The decennial cycle is one of several cycles we look at when doing our investment homework. It’s an important cycle that dates back to the late 1800s when Charlie Dow first created the Dow Jones Industrial Average. This pattern considers the stock market performance in years ending with the same number. Currently, we are in the early stages of 2015, which is the fifth year of this decade. In our cycle study, we include this year with 2005, 1995, 1985, 1975 and so on. And upon reviewing the data, it’s clear that the 5th year of the decade has an amazing track record. The average return for the Dow Jones Industrial Average since 1895 for the 5th year of the decade has been 28.93%! Just as impressive (if not more so) is the consistent performance of 5th years. In fact, 11 out of the 12 5th years were up with the exception of 2005, which experienced a calamitous -0.61%. [thick sarcasm]

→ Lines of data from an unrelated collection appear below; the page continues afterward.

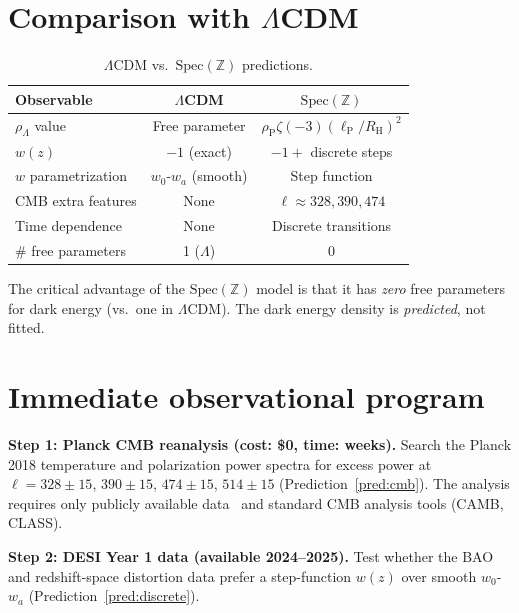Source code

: \documentclass[11pt,a4paper]{article}
\newcommand{\Spec}{\mathrm{Spec}}
\newcommand{\lP}{\ell_{\mathrm{P}}}
\newcommand{\RH}{R_{\mathrm{H}}}
\newcommand{\rhoP}{\rho_{\mathrm{P}}}
\begin{document}
\section{Comparison with $\Lambda$CDM}

\begin{table}[h]
\centering
\caption{$\Lambda$CDM vs.\ $\Spec(\mathbb{Z})$ predictions.}
\label{tab:comparison}
\small
\begin{tabular}{@{}p{3.5cm}cc@{}}
\toprule
Observable & $\Lambda$CDM & $\Spec(\mathbb{Z})$ \\
\midrule
$\rho_\Lambda$ value & Free parameter & $\rhoP \zeta(-3)(\lP/\RH)^2$ \\
$w(z)$ & $-1$ (exact) & $-1 +$ discrete steps \\
$w$ parametrization & $w_0$-$w_a$ (smooth) & Step function \\
CMB extra features & None & $\ell \approx 328, 390, 474$ \\
Time dependence & None & Discrete transitions \\
\midrule
\# free parameters & 1 ($\Lambda$) & 0 \\
\bottomrule
\end{tabular}
\end{table}

The critical advantage of the $\Spec(\mathbb{Z})$ model is that
it has \emph{zero} free parameters for dark energy (vs.\ one
in $\Lambda$CDM). The dark energy density is \emph{predicted},
not fitted.

\section{Immediate observational program}

\textbf{Step 1: Planck CMB reanalysis (cost: \$0, time: weeks).}
Search the Planck 2018 temperature and polarization power spectra
for excess power at $\ell = 328 \pm 15$, $390 \pm 15$, $474 \pm 15$,
$514 \pm 15$ (Prediction~\ref{pred:cmb}).
The analysis requires only publicly available data~\cite{Planck2018}
and standard CMB analysis tools (CAMB, CLASS).

\textbf{Step 2: DESI Year 1 data (available 2024--2025).}
Test whether the BAO and redshift-space distortion data prefer
a step-function $w(z)$ over smooth $w_0$-$w_a$
(Prediction~\ref{pred:discrete}).
\end{document}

The first chart below shows the impressive consistency of each decade’s 5th year. The second chart below shows just how significant year 5 is compared to other years in the decennial cycle. No other year comes close to having the returns that year 5 has seen.
As impressive as this research is, we’re not going to trade solely on this information. But, we think it’s valuable to keep an eye on it as we head into this 5th year. The decennial cycle certainly suggests the current bull market will continue. Anything opposite will be historic.